WASHINGTON, June 23 /PRNewswire-USNewswire/ -- The American Legion is calling upon Congress and the Dept. of Veterans Affairs to move quickly in granting benefit claims for three diseases recently declared to have presumptive connections with exposure to Agent Orange defoliant.
For several months, The American Legion has been pressing VA to publish its final regulations for the three new presumptive diseases: ischemic heart disease, Parkinson's disease, and B-cell leukemia.
"Veterans can't collect their earned disability benefits until VA publishes final regulations on these diseases," said Barry Searle, director of the Legion's veterans affairs and rehabilitation division. "And that's a process that has been dragging through the bureaucratic mire since last October."

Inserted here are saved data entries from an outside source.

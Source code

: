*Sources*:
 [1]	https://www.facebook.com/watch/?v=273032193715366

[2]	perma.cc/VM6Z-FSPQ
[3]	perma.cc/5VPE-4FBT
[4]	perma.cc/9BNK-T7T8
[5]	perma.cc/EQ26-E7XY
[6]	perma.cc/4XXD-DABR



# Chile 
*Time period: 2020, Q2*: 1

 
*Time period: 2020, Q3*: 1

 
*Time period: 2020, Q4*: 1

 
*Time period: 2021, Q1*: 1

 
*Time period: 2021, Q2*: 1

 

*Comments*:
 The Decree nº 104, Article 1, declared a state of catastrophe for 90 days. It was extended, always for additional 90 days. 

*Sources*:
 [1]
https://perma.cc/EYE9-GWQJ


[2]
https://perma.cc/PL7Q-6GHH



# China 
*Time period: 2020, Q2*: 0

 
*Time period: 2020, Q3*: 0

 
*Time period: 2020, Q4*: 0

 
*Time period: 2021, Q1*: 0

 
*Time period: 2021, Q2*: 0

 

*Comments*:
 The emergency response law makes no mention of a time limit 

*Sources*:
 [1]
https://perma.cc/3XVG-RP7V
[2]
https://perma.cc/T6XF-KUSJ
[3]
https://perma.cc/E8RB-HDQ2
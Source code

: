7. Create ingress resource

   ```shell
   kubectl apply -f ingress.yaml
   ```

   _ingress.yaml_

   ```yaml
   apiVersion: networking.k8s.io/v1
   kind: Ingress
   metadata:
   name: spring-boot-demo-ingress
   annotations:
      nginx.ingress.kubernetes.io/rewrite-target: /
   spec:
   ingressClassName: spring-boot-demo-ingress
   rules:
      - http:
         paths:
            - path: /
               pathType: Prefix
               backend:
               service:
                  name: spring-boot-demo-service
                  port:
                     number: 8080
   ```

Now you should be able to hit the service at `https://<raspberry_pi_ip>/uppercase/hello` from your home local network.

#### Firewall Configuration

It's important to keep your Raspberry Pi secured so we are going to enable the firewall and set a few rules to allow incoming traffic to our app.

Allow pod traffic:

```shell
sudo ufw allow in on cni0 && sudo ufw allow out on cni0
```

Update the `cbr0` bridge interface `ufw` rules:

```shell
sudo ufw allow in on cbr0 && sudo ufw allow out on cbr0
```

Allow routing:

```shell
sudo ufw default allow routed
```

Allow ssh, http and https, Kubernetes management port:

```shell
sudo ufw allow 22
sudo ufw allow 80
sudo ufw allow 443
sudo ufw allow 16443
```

While veterans across the country are still waiting for those regulations to be published - so they can start to collect earned disability benefits - another delay will be created by provisions of the Congressional Review Act of 1996.
That legislation grants Congress 60 days to review regulations published by federal agencies and possibly disapprove them. If that happens, regulations for the three presumptive conditions will be cancelled and veterans won't be able to claim those new benefits.
VA estimates it will spend more than $42 billion over the next decade on Agent Orange claims stemming from the new regulations.
"We can certainly understand why Congress wants to be fiscally responsible in this matter," Searle said. "But the scientific studies that support these new claims – that link these three diseases to Agent Orange exposure – are thorough in their research and unequivocal in their findings."
Searle said The American Legion wants Congress and VA to work together quickly in resolving any lingering doubts about the three new presumptive conditions.
"Thousands of veterans who suffer from these diseases have waited too long already. The findings are valid. The connections to Agent Orange exposure are real. Let VA and Congress hash it out together, but we urgently recommend that they do it without further delay," Searle said.